A coisa está feia: nem bruxarias da mulher seguram Ortega
Rosario Murillo manda em tudo; o marido, o ex-guerrilheiro que virou presidente, fala como se estivesse drogado e age como se fosse ditador
Eles foram jovens, bem apresentáveis, idealistas. Lutavam contra uma ditadura de manual, daquelas que ganham nome próprio, o somozismo.
Hoje, Daniel Ortega e Rosario Murillo, marido e mulher, co-presidentes da Nicarágua como já chegaram a dizer, viraram uma versão farsesca dos monstros que combatiam.
A história está cheia de casos similares, revolucionários cheios de projetos e sonhos que, no poder, agem do mesmo modo dos antecessores caídos.
Mas raramente se encontra um caso em que a expressão “loucos pelo poder” pode ser levada tão ao pé da letra. Nem na Romênia de Nicolae e Elena Ceausescu, julgados por genocídio e fuzilados no dia de Natal de 1989, a loucura chegou ao ponto do que se vê com o casal 20 da Nicarágua.
Para os mais temerosos, Rosario fez um pacto com o rabudo ao se colocar contra a própria filha quando ela revelou anos de violência sexual sofridos nas mãos de Ortega, seu padrasto.
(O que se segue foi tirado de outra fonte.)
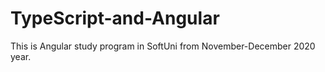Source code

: # TypeScript-and-Angular
This is Angular study program in SoftUni from November-December 2020 year.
Os menos supersticiosos tendem a enxergar um pacto político. Enquanto Ortega tocava o mundo real – ideologia castrista, simpatias bolivarianas, acordos de armamentos com os russos, pacto com os chineses para um futuro canal concorrente do Panamá e negócios milionários para a família -, Rosario cuidava do surreal.
Escritora e poeta que estudou na Inglaterra e na Suíça, ela deu de se vestir como uma Frida Kahlo sandinista, venerar o guru indiano Sai Baba (o mesmo de Nicolás Maduro) e proclamar conhecimentos xamânicos, seja lá o que isso signifique. Pela frente, é chamada pelo apelido, Chayo. Pelas costas, La Chamuca, a bruxa.
Para garantir o trabalho dos espíritos, o casal Ortega conta com a proteção das “turbas”, a versão nicaraguense dos “coletivos” da Venezuela – por que não copiar uma ideia horrível de um país fracassado?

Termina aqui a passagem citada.